## Task prompt:
Although the records contain pictures, the copy must not; reproduce everything else in them exactly.
------------------------------------
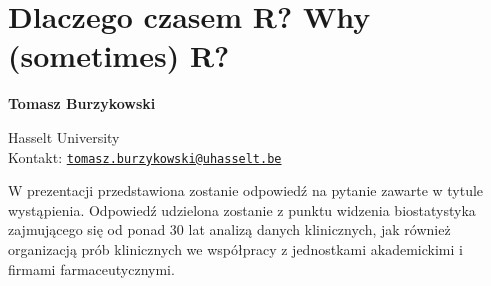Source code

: \documentclass[\main/boa.tex]{subfiles}
\begin{document}
\section{Dlaczego czasem R? Why (sometimes) R?}


\begin{minipage}{0.915\textwidth}
	\centering
  {\bf \huge {} Tomasz Burzykowski}
\end{minipage}


\vskip 0.3cm

\begin{affiliations}
\begin{minipage}{0.915\textwidth}
\centering
\large Hasselt University   \\[5pt]
Kontakt: \href{mailto:tomasz.burzykowski@uhasselt.be}{\nolinkurl{tomasz.burzykowski@uhasselt.be}}\\
\end{minipage}
\end{affiliations}

\vskip 0.8cm

W prezentacji przedstawiona zostanie odpowiedź na pytanie zawarte w tytule wystąpienia. Odpowiedź udzielona zostanie z punktu widzenia biostatystyka zajmującego się od ponad 30 lat analizą danych klinicznych, jak również organizacją prób klinicznych we współpracy z jednostkami akademickimi i firmami farmaceutycznymi. 
\end{document}
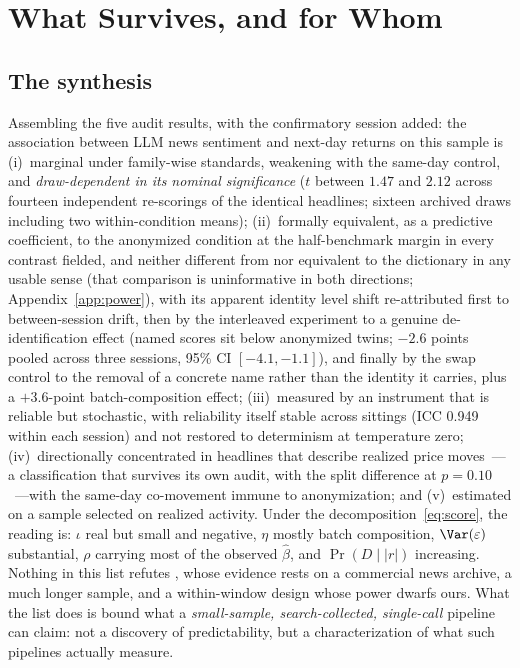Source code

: \section{What Survives, and for Whom}\label{sec:discussion}

\subsection{The synthesis}

Assembling the five audit results, with the confirmatory session added: the association between LLM news sentiment and next-day returns on this sample is (i)~marginal under family-wise standards, weakening with the same-day control, and \emph{draw-dependent in its nominal significance} ($t$ between $1.47$ and $2.12$ across fourteen independent re-scorings of the identical headlines; sixteen archived draws including two within-condition means); (ii)~formally equivalent, as a predictive coefficient, to the anonymized condition at the half-benchmark margin in every contrast fielded, and neither different from nor equivalent to the dictionary in any usable sense (that comparison is uninformative in both directions; Appendix~\ref{app:power}), with its apparent identity level shift re-attributed first to between-session drift, then by the interleaved experiment to a genuine de-identification effect (named scores sit below anonymized twins; $-2.6$ points pooled across three sessions, 95\% CI $[-4.1, -1.1]$), and finally by the swap control to the removal of a concrete name rather than the identity it carries, plus a $+3.6$-point batch-composition effect; (iii)~measured by an instrument that is reliable but stochastic, with reliability itself stable across sittings (ICC 0.949 within each session) and not restored to determinism at temperature zero; (iv)~directionally concentrated in headlines that describe realized price moves~---a classification that survives its own audit, with the split difference at $p=0.10$~---with the same-day co-movement immune to anonymization; and (v)~estimated on a sample selected on realized activity. Under the decomposition~\eqref{eq:score}, the reading is: $\iota$ real but small and negative, $\eta$ mostly batch composition, $\Var(\varepsilon)$ substantial, $\rho$ carrying most of the observed $\hat\beta$, and $\Pr(D\mid |r|)$ increasing. Nothing in this list refutes \citet{lopezlira2026}, whose evidence rests on a commercial news archive, a much longer sample, and a within-window design whose power dwarfs ours. What the list does is bound what a \emph{small-sample, search-collected, single-call} pipeline can claim: not a discovery of predictability, but a characterization of what such pipelines actually measure.

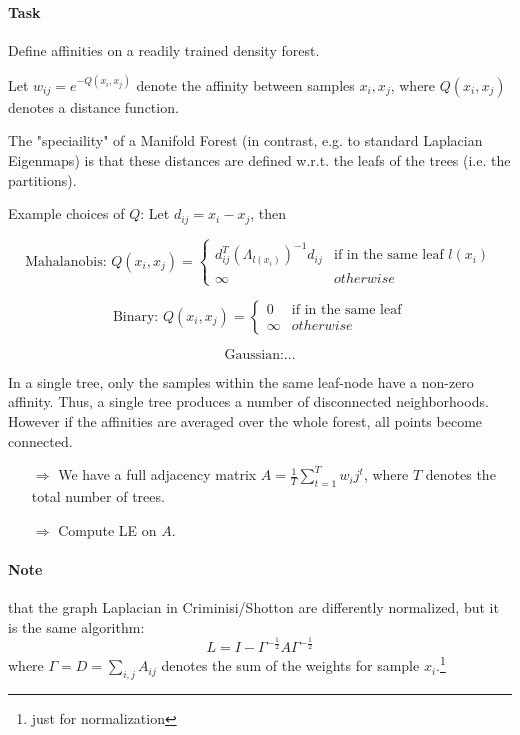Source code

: \paragraph{Task} Define affinities on a readily trained density forest.

Let \(w_{ij} = e^{-Q(x_i, x_j)}\) denote the affinity between samples \(x_i,x_j\), where \(Q(x_i, x_j)\) denotes a distance function.

The "speciaility" of a Manifold Forest (in contrast, e.g. to standard Laplacian Eigenmaps) is that these distances are defined w.r.t. the leafs of the trees (i.e. the partitions).

\bigbreak

Example choices of \(Q\): Let \(d_{ij} = x_i - x_j\), then

\[\text{Mahalanobis: } Q(x_i, x_j) = \begin{cases} d_{ij}^T(\Lambda_{l(x_i)})^{-1} d_{ij} & \text{if in the same leaf } l(x_i) \\ \infty & otherwise \end{cases}\]

\[\text{Binary: } Q(x_i, x_j) = \begin{cases} 0 & \text{if in the same leaf} \\ \infty & otherwise \end{cases}\]

\[\text{Gaussian:} ...\]

In a single tree, only the samples within the same leaf-node have a non-zero affinity. Thus, a single tree produces a number of disconnected neighborhoods.
However if the affinities are averaged over the whole forest, all points become connected.

\begin{itemize}
  \item[\(\Rightarrow\)] We have a full adjacency matrix \(A = \frac{1}{T} \sum_{t=1}^T w_ij^t\), where \(T\) denotes the total number of trees.
  \item[\(\Rightarrow\)] Compute LE on \(A\).
\end{itemize}

\paragraph{Note} that the graph Laplacian in Criminisi/Shotton  are differently normalized, but it is the same algorithm:
\[L = I - \Gamma^{-\frac{1}{2}} A \Gamma^{-\frac{1}{2}}\]
where \(\Gamma = D = \sum_{i,j} A_{ij}\) denotes the sum of the weights for sample \(x_i\).\footnote{just for normalization}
------------------------------------
## Answer to this problem:
Source code

: \documentclass[\main/boa.tex]{subfiles}
\begin{document}
\section{Dlaczego czasem R? Why (sometimes) R?}


\begin{minipage}{0.915\textwidth}
	\centering
  {\bf \huge {} Tomasz Burzykowski}
\end{minipage}


\vskip 0.3cm

\begin{affiliations}
\begin{minipage}{0.915\textwidth}
\centering
\large Hasselt University   \\[5pt]
Kontakt: \href{mailto:tomasz.burzykowski@uhasselt.be}{\nolinkurl{tomasz.burzykowski@uhasselt.be}}\\
\end{minipage}
\end{affiliations}

\vskip 0.8cm

W prezentacji przedstawiona zostanie odpowiedź na pytanie zawarte w tytule wystąpienia. Odpowiedź udzielona zostanie z punktu widzenia biostatystyka zajmującego się od ponad 30 lat analizą danych klinicznych, jak również organizacją prób klinicznych we współpracy z jednostkami akademickimi i firmami farmaceutycznymi. 
\end{document}
Source code

: \section{What Survives, and for Whom}\label{sec:discussion}

\subsection{The synthesis}

Assembling the five audit results, with the confirmatory session added: the association between LLM news sentiment and next-day returns on this sample is (i)~marginal under family-wise standards, weakening with the same-day control, and \emph{draw-dependent in its nominal significance} ($t$ between $1.47$ and $2.12$ across fourteen independent re-scorings of the identical headlines; sixteen archived draws including two within-condition means); (ii)~formally equivalent, as a predictive coefficient, to the anonymized condition at the half-benchmark margin in every contrast fielded, and neither different from nor equivalent to the dictionary in any usable sense (that comparison is uninformative in both directions; Appendix~\ref{app:power}), with its apparent identity level shift re-attributed first to between-session drift, then by the interleaved experiment to a genuine de-identification effect (named scores sit below anonymized twins; $-2.6$ points pooled across three sessions, 95\% CI $[-4.1, -1.1]$), and finally by the swap control to the removal of a concrete name rather than the identity it carries, plus a $+3.6$-point batch-composition effect; (iii)~measured by an instrument that is reliable but stochastic, with reliability itself stable across sittings (ICC 0.949 within each session) and not restored to determinism at temperature zero; (iv)~directionally concentrated in headlines that describe realized price moves~---a classification that survives its own audit, with the split difference at $p=0.10$~---with the same-day co-movement immune to anonymization; and (v)~estimated on a sample selected on realized activity. Under the decomposition~\eqref{eq:score}, the reading is: $\iota$ real but small and negative, $\eta$ mostly batch composition, $\Var(\varepsilon)$ substantial, $\rho$ carrying most of the observed $\hat\beta$, and $\Pr(D\mid |r|)$ increasing. Nothing in this list refutes \citet{lopezlira2026}, whose evidence rests on a commercial news archive, a much longer sample, and a within-window design whose power dwarfs ours. What the list does is bound what a \emph{small-sample, search-collected, single-call} pipeline can claim: not a discovery of predictability, but a characterization of what such pipelines actually measure.

Source code

: \paragraph{Task} Define affinities on a readily trained density forest.

Let \(w_{ij} = e^{-Q(x_i, x_j)}\) denote the affinity between samples \(x_i,x_j\), where \(Q(x_i, x_j)\) denotes a distance function.

The "speciaility" of a Manifold Forest (in contrast, e.g. to standard Laplacian Eigenmaps) is that these distances are defined w.r.t. the leafs of the trees (i.e. the partitions).

\bigbreak

Example choices of \(Q\): Let \(d_{ij} = x_i - x_j\), then

\[\text{Mahalanobis: } Q(x_i, x_j) = \begin{cases} d_{ij}^T(\Lambda_{l(x_i)})^{-1} d_{ij} & \text{if in the same leaf } l(x_i) \\ \infty & otherwise \end{cases}\]

\[\text{Binary: } Q(x_i, x_j) = \begin{cases} 0 & \text{if in the same leaf} \\ \infty & otherwise \end{cases}\]

\[\text{Gaussian:} ...\]

In a single tree, only the samples within the same leaf-node have a non-zero affinity. Thus, a single tree produces a number of disconnected neighborhoods.
However if the affinities are averaged over the whole forest, all points become connected.

\begin{itemize}
  \item[\(\Rightarrow\)] We have a full adjacency matrix \(A = \frac{1}{T} \sum_{t=1}^T w_ij^t\), where \(T\) denotes the total number of trees.
  \item[\(\Rightarrow\)] Compute LE on \(A\).
\end{itemize}

\paragraph{Note} that the graph Laplacian in Criminisi/Shotton  are differently normalized, but it is the same algorithm:
\[L = I - \Gamma^{-\frac{1}{2}} A \Gamma^{-\frac{1}{2}}\]
where \(\Gamma = D = \sum_{i,j} A_{ij}\) denotes the sum of the weights for sample \(x_i\).\footnote{just for normalization}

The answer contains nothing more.